A line below contains "users:** Through an", and a later one contains "Create an [IAM". Repeat both, with every line between them, exactly.

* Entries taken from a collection

::::::::

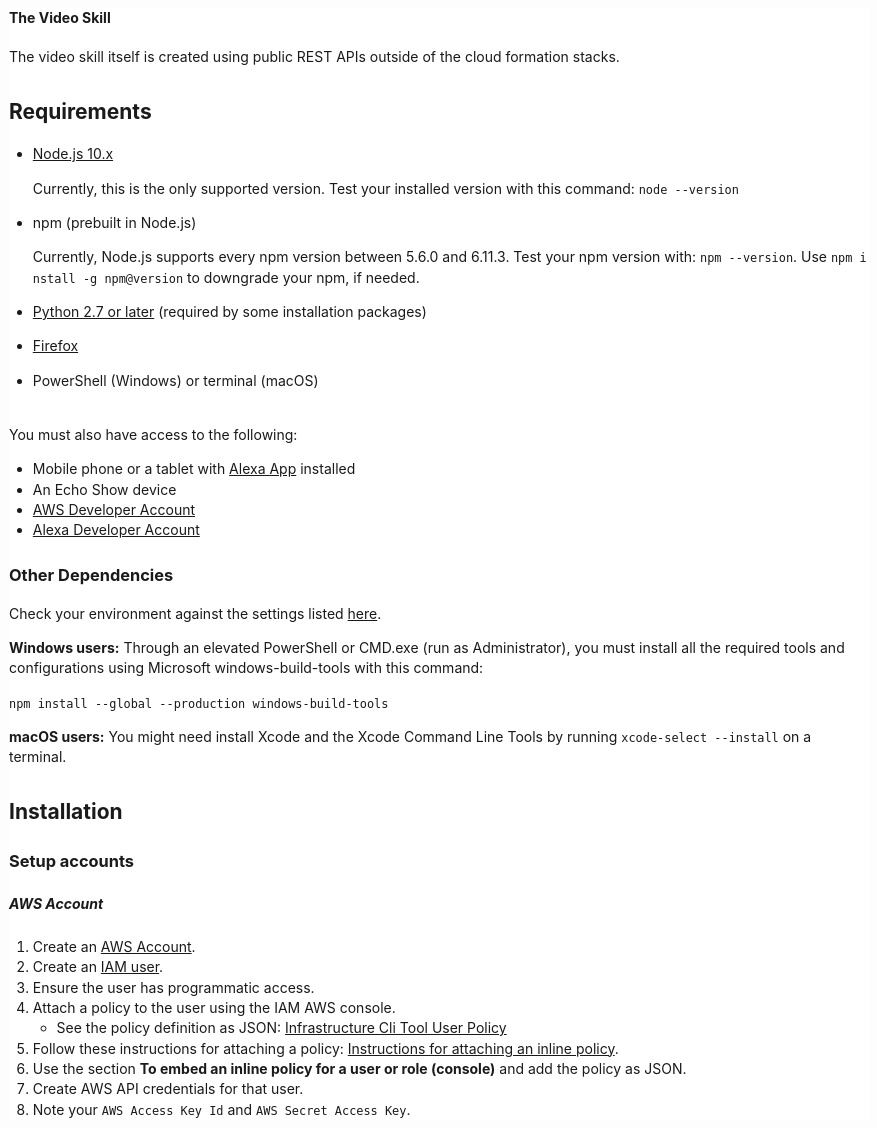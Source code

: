 #### The Video Skill

The video skill itself is created using public REST APIs outside of the cloud formation stacks.
 
## Requirements
 
* [Node.js 10.x](https://nodejs.org/en/download/)

  Currently, this is the only supported version. Test your installed version with this command: `node --version`
* npm (prebuilt in Node.js)

  Currently, Node.js supports every npm version between 5.6.0 and 6.11.3. Test your npm version with: `npm --version`. Use `npm install -g npm@version` to downgrade your npm, if needed.
  
* [Python 2.7 or later](https://www.python.org/downloads/) (required by some installation packages)
* [Firefox](https://www.mozilla.org/firefox/new/)
* PowerShell (Windows) or terminal (macOS)

<br>You must also have access to the following:

* Mobile phone or a tablet with [Alexa App](https://www.amazon.com/gp/help/customer/display.html?nodeId=201602060) installed
* An Echo Show device
* [AWS Developer Account](https://aws.amazon.com/developer/)
* [Alexa Developer Account](https://developer.amazon.com/alexa)

### Other Dependencies

Check your environment against the settings listed [here](https://github.com/nodejs/node-gyp).

**Windows users:** Through an elevated PowerShell or CMD.exe (run as Administrator),  you must install all the required tools and configurations using Microsoft windows-build-tools with this command:

`npm install --global --production windows-build-tools`

**macOS users:** You might need install Xcode and the Xcode Command Line Tools by running `xcode-select --install` on a terminal.

## Installation

### Setup accounts

##### AWS Account
1.  Create an [AWS Account](http://console.aws.amazon.com).
2.  Create an [IAM user](https://docs.aws.amazon.com/IAM/latest/UserGuide/id_users_create.html#id_users_create_console).
3.  Ensure the user has programmatic access.       
4.  Attach a policy to the user using the IAM AWS console.
    * See the policy definition as JSON: [Infrastructure Cli Tool User Policy](./infrastructure-user-policy.json)
5.  Follow these instructions for attaching a policy: [Instructions for attaching an inline policy](https://docs.aws.amazon.com/IAM/latest/UserGuide/access_policies_manage-attach-detach.html#add-policies-console).
6.  Use the section **To embed an inline policy for a user or role (console)** and add the policy as JSON.                
7.  Create AWS API credentials for that user.
8.  Note your `AWS Access Key Id` and `AWS Secret Access Key`.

::::::::

* RESULT OF THE TASK
**Windows users:** Through an elevated PowerShell or CMD.exe (run as Administrator),  you must install all the required tools and configurations using Microsoft windows-build-tools with this command:

`npm install --global --production windows-build-tools`

**macOS users:** You might need install Xcode and the Xcode Command Line Tools by running `xcode-select --install` on a terminal.

## Installation

### Setup accounts

##### AWS Account
1.  Create an [AWS Account](http://console.aws.amazon.com).
2.  Create an [IAM user](https://docs.aws.amazon.com/IAM/latest/UserGuide/id_users_create.html#id_users_create_console).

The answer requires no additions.